Doch wie sie gleich darauf erfahren hatte, ging es dem reichen Kunsthändler Alessandro Castiglione körperlich gut. Er konnte sich lediglich nicht mit dem Leben auf See arrangieren. Da er aber unbedingt ausspannen wollte, hatte ihr Arbeitgeber ihm für ein paar Wochen „Jolie Fleur“ als Feriendomizil angeboten.
Was das bedeutete, bedurfte keiner weiteren Erläuterung. Michelle kannte diese arbeitssüchtigen Männer, die mit ihrer Ungeduld die Angestellten verrückt machten. Dass die Hausverwalterin über das fantastische Aussehen des Millionärs ins Schwärmen geraten war, konnte sie kein bisschen trösten. Denn das war gewiss nicht der Grund seines Erfolgs. Er musste noch ganz andere, weniger angenehme Eigenschaften besitzen.
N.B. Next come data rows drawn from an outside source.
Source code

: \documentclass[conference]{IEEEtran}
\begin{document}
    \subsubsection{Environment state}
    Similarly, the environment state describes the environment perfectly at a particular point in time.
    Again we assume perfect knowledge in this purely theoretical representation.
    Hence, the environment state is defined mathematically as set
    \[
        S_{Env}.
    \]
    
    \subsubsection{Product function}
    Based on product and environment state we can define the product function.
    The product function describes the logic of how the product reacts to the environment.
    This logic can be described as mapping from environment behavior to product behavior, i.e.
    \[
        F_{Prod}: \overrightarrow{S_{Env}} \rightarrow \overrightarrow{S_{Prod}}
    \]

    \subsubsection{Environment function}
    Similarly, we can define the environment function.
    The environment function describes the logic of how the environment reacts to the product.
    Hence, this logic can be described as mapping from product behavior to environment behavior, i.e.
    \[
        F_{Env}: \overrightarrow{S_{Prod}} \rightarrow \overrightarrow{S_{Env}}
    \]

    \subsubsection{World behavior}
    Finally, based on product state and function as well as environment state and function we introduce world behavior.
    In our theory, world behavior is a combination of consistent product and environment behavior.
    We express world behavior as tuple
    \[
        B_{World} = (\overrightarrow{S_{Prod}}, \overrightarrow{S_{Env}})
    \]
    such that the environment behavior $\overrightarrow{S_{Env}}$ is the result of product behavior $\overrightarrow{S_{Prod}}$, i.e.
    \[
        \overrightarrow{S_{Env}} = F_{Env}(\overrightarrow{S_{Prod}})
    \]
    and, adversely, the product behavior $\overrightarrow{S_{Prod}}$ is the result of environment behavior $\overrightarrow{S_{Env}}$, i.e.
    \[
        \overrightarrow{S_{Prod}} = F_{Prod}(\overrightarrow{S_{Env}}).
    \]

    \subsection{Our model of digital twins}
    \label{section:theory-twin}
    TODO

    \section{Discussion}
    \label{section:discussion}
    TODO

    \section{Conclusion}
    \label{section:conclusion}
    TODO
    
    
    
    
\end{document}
Michelle hatte in der Londoner Innenstadt Büros geputzt und dabei Einblick in die brutale Seite des Geschäftslebens gewonnen. Deshalb wunderte sie sich nicht über das, was sie noch von der Hausverwalterin über Castiglione wusste. Er hatte nach der Übernahme des Familienunternehmens nahezu alle Angestellten gefeuert: seine Onkel, Tanten, Cousins und Cousinen.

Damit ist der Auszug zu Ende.